**Directions for this task:** Copy the lines below exactly, starting at the one with "After all of" and ending at the one with "Terraform for Oracle Cloud Infrastructure", and leave out any picture.

Source records
* * * *

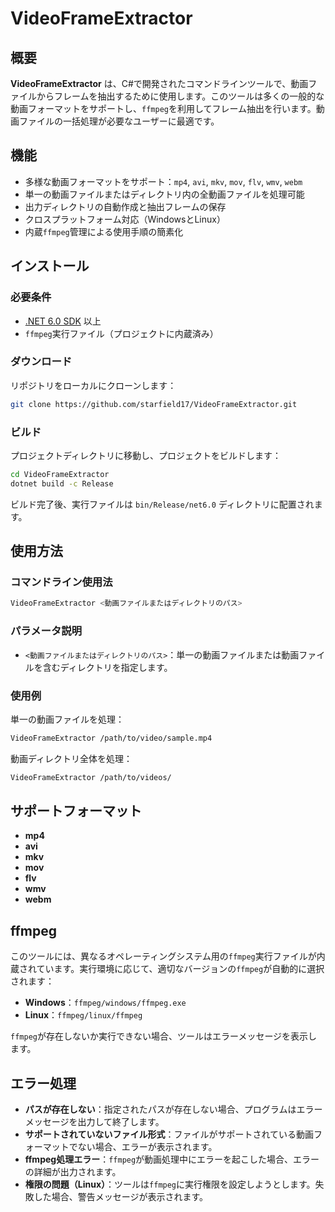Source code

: # VideoFrameExtractor

## 概要

**VideoFrameExtractor** は、C#で開発されたコマンドラインツールで、動画ファイルからフレームを抽出するために使用します。このツールは多くの一般的な動画フォーマットをサポートし、`ffmpeg`を利用してフレーム抽出を行います。動画ファイルの一括処理が必要なユーザーに最適です。

## 機能

- 多様な動画フォーマットをサポート：`mp4`, `avi`, `mkv`, `mov`, `flv`, `wmv`, `webm`
- 単一の動画ファイルまたはディレクトリ内の全動画ファイルを処理可能
- 出力ディレクトリの自動作成と抽出フレームの保存
- クロスプラットフォーム対応（WindowsとLinux）
- 内蔵`ffmpeg`管理による使用手順の簡素化

## インストール

### 必要条件

- [.NET 6.0 SDK](https://dotnet.microsoft.com/download) 以上
- `ffmpeg`実行ファイル（プロジェクトに内蔵済み）

### ダウンロード

リポジトリをローカルにクローンします：

```bash
git clone https://github.com/starfield17/VideoFrameExtractor.git
```

### ビルド

プロジェクトディレクトリに移動し、プロジェクトをビルドします：

```bash
cd VideoFrameExtractor
dotnet build -c Release
```

ビルド完了後、実行ファイルは `bin/Release/net6.0` ディレクトリに配置されます。

## 使用方法

### コマンドライン使用法

```bash
VideoFrameExtractor <動画ファイルまたはディレクトリのパス>
```

### パラメータ説明

- `<動画ファイルまたはディレクトリのパス>`：単一の動画ファイルまたは動画ファイルを含むディレクトリを指定します。

### 使用例

単一の動画ファイルを処理：

```bash
VideoFrameExtractor /path/to/video/sample.mp4
```

動画ディレクトリ全体を処理：

```bash
VideoFrameExtractor /path/to/videos/
```

## サポートフォーマット

- **mp4**
- **avi**
- **mkv**
- **mov**
- **flv**
- **wmv**
- **webm**

## ffmpeg

このツールには、異なるオペレーティングシステム用の`ffmpeg`実行ファイルが内蔵されています。実行環境に応じて、適切なバージョンの`ffmpeg`が自動的に選択されます：

- **Windows**：`ffmpeg/windows/ffmpeg.exe`
- **Linux**：`ffmpeg/linux/ffmpeg`

`ffmpeg`が存在しないか実行できない場合、ツールはエラーメッセージを表示します。

## エラー処理

- **パスが存在しない**：指定されたパスが存在しない場合、プログラムはエラーメッセージを出力して終了します。
- **サポートされていないファイル形式**：ファイルがサポートされている動画フォーマットでない場合、エラーが表示されます。
- **ffmpeg処理エラー**：`ffmpeg`が動画処理中にエラーを起こした場合、エラーの詳細が出力されます。
- **権限の問題（Linux）**：ツールは`ffmpeg`に実行権限を設定しようとします。失敗した場合、警告メッセージが表示されます。
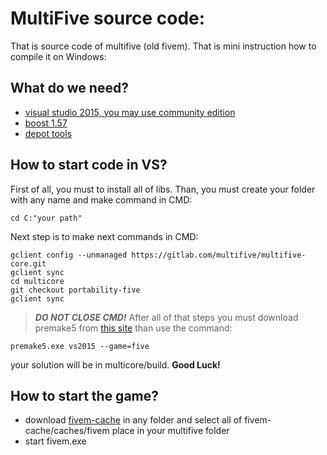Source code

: # MultiFive source code:

That is source code of multifive (old fivem).
That is mini instruction how to compile it on Windows:

## What do we need?

- [visual studio 2015, you may use community edition](https://www.visualstudio.com/ru-ru/downloads/download-visual-studio-vs.aspx)
- [boost 1.57](http://www.boost.org/doc/libs/1_57_0/)
- [depot tools](https://www.chromium.org/developers/how-tos/install-depot-tools)

## How to start code in VS?

First of all, you must to install all of libs. Than, you must create your folder with any name and make command in CMD:
```
cd C:"your path"
```
Next step is to make next commands in CMD:
```
gclient config --unmanaged https://gitlab.com/multifive/multifive-core.git
gclient sync
cd multicore
git checkout portability-five
gclient sync
```
> **_DO NOT CLOSE CMD!_**
After all of that steps you must download premake5 from [this site](https://premake.github.io/) than use the command:
```
premake5.exe vs2015 --game=five
```
your solution will be in multicore/build.
**Good Luck!**

## How to start the game?

- download [fivem-cache](https://gitlab.com/multifive/fivem-cache/) in any folder and select all of fivem-cache/caches/fivem place in your multifive folder
- start fivem.exe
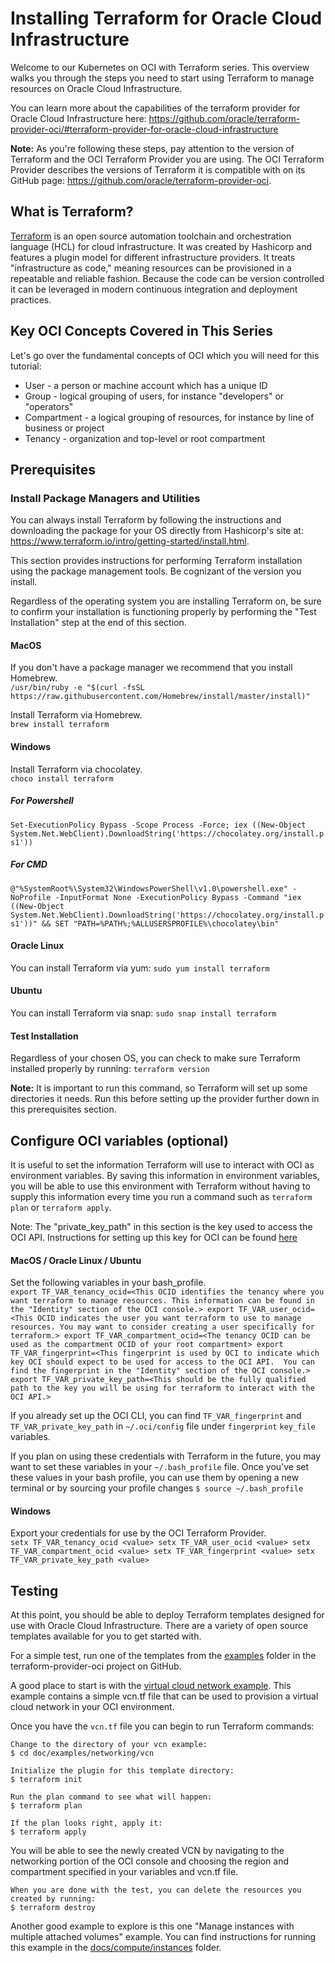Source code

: # Installing Terraform for Oracle Cloud Infrastructure

Welcome to our Kubernetes on OCI with Terraform series. This overview walks you through the steps you need to start using Terraform to manage resources on Oracle Cloud Infrastructure.

You can learn more about the capabilities of the terraform provider for Oracle Cloud Infrastructure here: https://github.com/oracle/terraform-provider-oci/#terraform-provider-for-oracle-cloud-infrastructure

**Note:** As you're following these steps, pay attention to the version of Terraform and the OCI Terraform Provider you are using. The OCI Terraform Provider describes the versions of Terraform it is compatible with on its GitHub page: https://github.com/oracle/terraform-provider-oci.

## What is Terraform?

[Terraform](https://terraform.io) is an open source automation toolchain and orchestration language (HCL) for cloud infrastructure. It was created by Hashicorp and features a plugin model for different infrastructure providers. It treats "infrastructure as code," meaning resources can be provisioned in a repeatable and reliable fashion. Because the code can be version controlled it can be leveraged in modern continuous integration and deployment practices.

## Key OCI Concepts Covered in This Series

Let's go over the fundamental concepts of OCI which you will need for this tutorial:

* User - a person or machine account which has a unique ID
* Group - logical grouping of users, for instance "developers" or "operators"
* Compartment - a logical grouping of resources, for instance by line of business or project
* Tenancy - organization and top-level or root compartment

## Prerequisites

### Install Package Managers and Utilities

You can always install Terraform by following the instructions and downloading the package for your OS directly from Hashicorp's site at: https://www.terraform.io/intro/getting-started/install.html.

This section provides instructions for performing Terraform installation using the package management tools. Be cognizant of the version you install.

Regardless of the operating system you are installing Terraform on, be sure to confirm your installation is functioning properly by performing the "Test Installation" step at the end of this section.

#### MacOS
If you don't have a package manager we recommend that you install Homebrew.<br/>
`/usr/bin/ruby -e "$(curl -fsSL https://raw.githubusercontent.com/Homebrew/install/master/install)"`

Install Terraform via Homebrew.<br/>
`brew install terraform`<br/>

#### Windows
Install Terraform via chocolatey.<br/>
`choco install terraform`<br/>

##### For Powershell
`Set-ExecutionPolicy Bypass -Scope Process -Force; iex ((New-Object System.Net.WebClient).DownloadString('https://chocolatey.org/install.ps1'))`

##### For CMD
`@"%SystemRoot%\System32\WindowsPowerShell\v1.0\powershell.exe" -NoProfile -InputFormat None -ExecutionPolicy Bypass -Command "iex ((New-Object System.Net.WebClient).DownloadString('https://chocolatey.org/install.ps1'))" && SET "PATH=%PATH%;%ALLUSERSPROFILE%\chocolatey\bin"`

#### Oracle Linux
You can install Terraform via yum:
`sudo yum install terraform`

#### Ubuntu
You can install Terraform via snap:
`sudo snap install terraform`

#### Test Installation
Regardless of your chosen OS, you can check to make sure Terraform installed properly by running: `terraform version`<br/>

**Note:** It is important to run this command, so Terraform will set up some directories it needs. Run this before setting up the provider further down in this prerequisites section.

## Configure OCI variables (optional)
It is useful to set the information Terraform will use to interact with OCI as environment variables.  By saving this information in environment variables, you will be able to use this environment with Terraform without having to supply this information every time you run a command such as `terraform plan` or `terraform apply`.

Note: The "private_key_path" in this section is the key used to access the OCI API. Instructions for setting up this key for OCI can be found [here](https://docs.cloud.oracle.com/iaas/Content/API/Concepts/apisigningkey.htm)

#### MacOS / Oracle Linux / Ubuntu

Set the following variables in your bash_profile.<br/>
`export TF_VAR_tenancy_ocid=<This OCID identifies the tenancy where you want terraform to manage resources. This information can be found in the "Identity" section of the OCI console.>
export TF_VAR_user_ocid=<This OCID indicates the user you want terraform to use to manage resources. You may want to consider creating a user specifically for terraform.>
export TF_VAR_compartment_ocid=<The tenancy OCID can be used as the compartment OCID of your root compartment>
export TF_VAR_fingerprint=<This fingerprint is used by OCI to indicate which key OCI should expect to be used for access to the OCI API.  You can find the fingerprint in the "Identity" section of the OCI console.>
export TF_VAR_private_key_path=<This should be the fully qualified path to the key you will be using for terraform to interact with the OCI API.>
`

If you already set up the OCI CLI, you can find `TF_VAR_fingerprint` and `TF_VAR_private_key_path` in `~/.oci/config` file under `fingerprint` `key_file` variables.

If you plan on using these credentials with Terraform in the future, you may want to set these variables in your `~/.bash_profile` file.  Once you've set these values in your bash profile, you can use them by opening a new terminal or by sourcing your profile changes `$ source ~/.bash_profile`

#### Windows

Export your credentials for use by the OCI Terraform Provider.<br/>
`setx TF_VAR_tenancy_ocid <value>
setx TF_VAR_user_ocid <value>
setx TF_VAR_compartment_ocid <value>
setx TF_VAR_fingerprint <value>
setx TF_VAR_private_key_path <value>`


## Testing
At this point, you should be able to deploy Terraform templates designed for use with Oracle Cloud Infrastructure. There are a variety of open source templates available for you to get started with.

For a simple test, run one of the templates from the [examples](https://github.com/oracle/terraform-provider-oci/tree/master/docs/examples) folder in the terraform-provider-oci project on GitHub.

A good place to start is with the [virtual cloud network example](https://github.com/oracle/terraform-provider-oci/tree/master/docs/examples/networking/vcn). This example contains a simple vcn.tf file that can be used to provision a virtual cloud network in your OCI environment.

Once you have the `vcn.tf` file you can begin to run Terraform commands:   

```
Change to the directory of your vcn example:
$ cd doc/examples/networking/vcn

Initialize the plugin for this template directory:
$ terraform init

Run the plan command to see what will happen:
$ terraform plan

If the plan looks right, apply it:
$ terraform apply
```
You will be able to see the newly created VCN by navigating to the networking portion of the OCI console and choosing the region and compartment specified in your variables and vcn.tf file.

```
When you are done with the test, you can delete the resources you created by running:
$ terraform destroy
```

Another good example to explore is this one "Manage instances with multiple attached volumes" example. You can find instructions for running this example in the [docs/compute/instances](https://github.com/oracle/terraform-provider-oci/tree/master/docs/examples/compute/instance) folder.
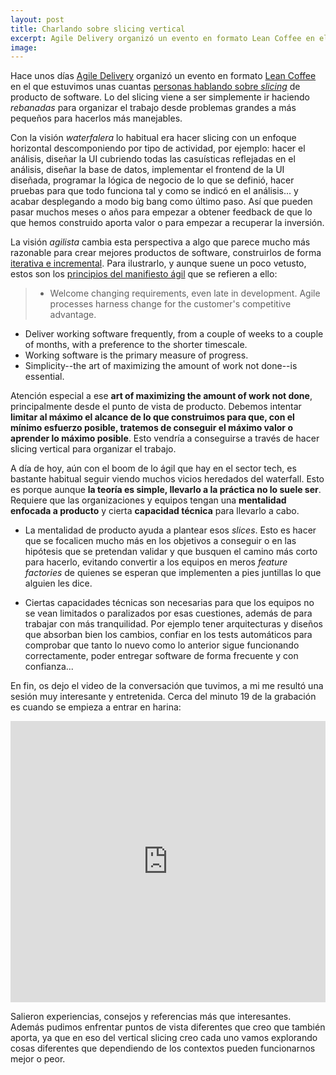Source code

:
 ```yaml
---
layout: post
title: Charlando sobre slicing vertical
excerpt: Agile Delivery organizó un evento en formato Lean Coffee en el que estuvimos unas cuantas personas hablando sobre slicing de productos de software. El slicing viene a ser simplemente dividir problemas grandes para hacerlos más manejables.
image: 
---
```


Hace unos días [Agile Delivery](https://www.meetup.com/es-ES/agile-delivery-es/) organizó un evento en formato [Lean Coffee](https://agilecoffee.com/leancoffee/) en el que estuvimos unas cuantas [personas hablando sobre *slicing*](https://www.meetup.com/es-ES/agile-delivery-es/events/275643577/) de producto de software. Lo del slicing viene a ser simplemente ir haciendo *rebanadas* para organizar el trabajo desde problemas grandes a más pequeños para hacerlos más manejables.

Con la visión *waterfalera* lo habitual era hacer slicing con un enfoque horizontal descomponiendo por tipo de actividad, por ejemplo: hacer el análisis, diseñar la UI cubriendo todas las casuísticas reflejadas en el análisis, diseñar la base de datos, implementar el frontend de la UI diseñada, programar la lógica de negocio de lo que se definió, hacer pruebas para que todo funciona tal y como se indicó en el análisis... y acabar desplegando a modo big bang como último paso. Así que pueden pasar muchos meses o años para empezar a obtener feedback de que lo que hemos construido aporta valor o para empezar a recuperar la inversión.

La visión *agilista* cambia esta perspectiva a algo que parece mucho más razonable para crear mejores productos de software, construirlos de forma [iterativa e incremental](https://danilat.com/weblog/2019/04/10/diseno-incremental-de-software-a-partir-de-las-interacciones). Para ilustrarlo, y aunque suene un poco vetusto, estos son los [principios del manifiesto ágil](https://agilemanifesto.org/principles.html) que se refieren a ello:

> - Welcome changing requirements, even late in development. Agile processes harness change for the customer's competitive advantage. 
- Deliver working software frequently, from a couple of weeks to a couple of months, with a preference to the shorter timescale.
- Working software is the primary measure of progress. 
- Simplicity--the art of maximizing the amount of work not done--is essential.

Atención especial a ese **art of maximizing the amount of work not done**, principalmente desde el punto de vista de producto. Debemos intentar **limitar al máximo el alcance de lo que construimos para que, con el mínimo esfuerzo posible, tratemos de conseguir el máximo valor o aprender lo máximo posible**. Esto vendría a conseguirse a través de hacer slicing vertical para organizar el trabajo.

A día de hoy, aún con el boom de lo ágil que hay en el sector tech, es bastante habitual seguir viendo muchos vicios heredados del waterfall. Esto es porque aunque **la teoría es simple, llevarlo a la práctica no lo suele ser**. Requiere que las organizaciones y equipos tengan una **mentalidad enfocada a producto** y cierta **capacidad técnica** para llevarlo a cabo. 

- La mentalidad de producto ayuda a plantear esos *slices*. Esto es hacer que se focalicen mucho más en los objetivos a conseguir o en las hipótesis que se pretendan validar y que busquen el camino más corto para hacerlo, evitando convertir a los equipos en meros *feature factories* de quienes se esperan que implementen a pies juntillas lo que alguien les dice.

- Ciertas capacidades técnicas son necesarias para que los equipos no se vean limitados o paralizados por esas cuestiones, además de para trabajar con más tranquilidad. Por ejemplo tener arquitecturas y diseños que absorban bien los cambios, confiar en los tests automáticos para comprobar que tanto lo nuevo como lo anterior sigue funcionando correctamente, poder entregar software de forma frecuente y con confianza...

En fin, os dejo el video de la conversación que tuvimos, a mi me resultó una sesión muy interesante y entretenida. Cerca del minuto 19 de la grabación es cuando se empieza a entrar en harina:

<iframe width="100%" height="450" src="https://www.youtube.com/embed/R_JQGXmrkyY" frameborder="0" allow="accelerometer; autoplay; encrypted-media; gyroscope; picture-in-picture" allowfullscreen></iframe>


Salieron experiencias, consejos y referencias más que interesantes. Además pudimos enfrentar puntos de vista diferentes que creo que también aporta, ya que en eso del vertical slicing creo cada uno vamos explorando cosas diferentes que dependiendo de los contextos pueden funcionarnos mejor o peor.
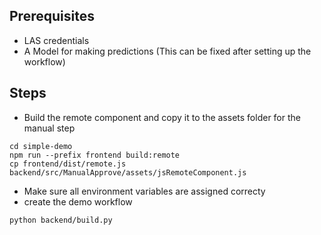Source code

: ## Prerequisites

* LAS credentials
* A Model for making predictions (This can be fixed after setting up the workflow)


## Steps
* Build the remote component and copy it to the assets folder for the manual step
```                 
cd simple-demo
npm run --prefix frontend build:remote 
cp frontend/dist/remote.js backend/src/ManualApprove/assets/jsRemoteComponent.js
```
* Make sure all environment variables are assigned correcty
* create the demo workflow
```
python backend/build.py
```
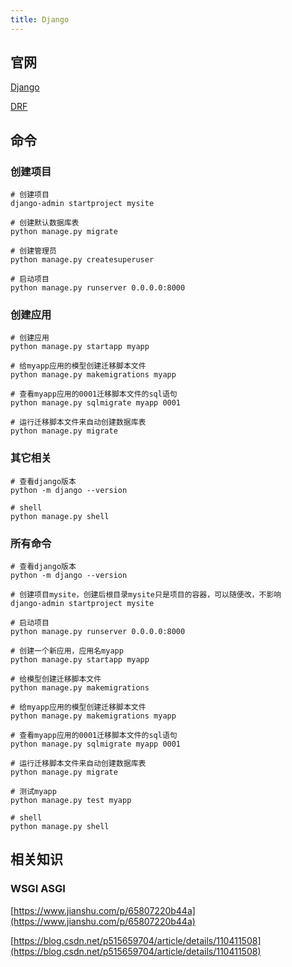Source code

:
 ```yaml
---
title: Django
---
```


## 官网

[Django](https://docs.djangoproject.com/zh-hans/4.1/contents/)

[DRF](https://www.django-rest-framework.org/)


## 命令

### 创建项目

```shell
# 创建项目
django-admin startproject mysite

# 创建默认数据库表
python manage.py migrate

# 创建管理员
python manage.py createsuperuser

# 启动项目
python manage.py runserver 0.0.0.0:8000 
```

### 创建应用

```shell
# 创建应用
python manage.py startapp myapp 

# 给myapp应用的模型创建迁移脚本文件
python manage.py makemigrations myapp 

# 查看myapp应用的0001迁移脚本文件的sql语句
python manage.py sqlmigrate myapp 0001 

# 运行迁移脚本文件来自动创建数据库表
python manage.py migrate 
```

### 其它相关

```shell
# 查看django版本
python -m django --version

# shell
python manage.py shell
```

### 所有命令

```shell
# 查看django版本
python -m django --version 

# 创建项目mysite，创建后根目录mysite只是项目的容器，可以随便改，不影响
django-admin startproject mysite 

# 启动项目
python manage.py runserver 0.0.0.0:8000 

# 创建一个新应用，应用名myapp
python manage.py startapp myapp 

# 给模型创建迁移脚本文件
python manage.py makemigrations 

# 给myapp应用的模型创建迁移脚本文件
python manage.py makemigrations myapp 

# 查看myapp应用的0001迁移脚本文件的sql语句
python manage.py sqlmigrate myapp 0001 

# 运行迁移脚本文件来自动创建数据库表
python manage.py migrate 

# 测试myapp
python manage.py test myapp

# shell
python manage.py shell
```

## 相关知识

### WSGI ASGI

[https://www.jianshu.com/p/65807220b44a](https://www.jianshu.com/p/65807220b44a)

[https://blog.csdn.net/p515659704/article/details/110411508](https://blog.csdn.net/p515659704/article/details/110411508)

* * * *

**Result below:**
After all of that steps you must download premake5 from [this site](https://premake.github.io/) than use the command:
```
premake5.exe vs2015 --game=five
```
your solution will be in multicore/build.
**Good Luck!**

## How to start the game?

- download [fivem-cache](https://gitlab.com/multifive/fivem-cache/) in any folder and select all of fivem-cache/caches/fivem place in your multifive folder
- start fivem.exe
Source code

: # Installing Terraform for Oracle Cloud Infrastructure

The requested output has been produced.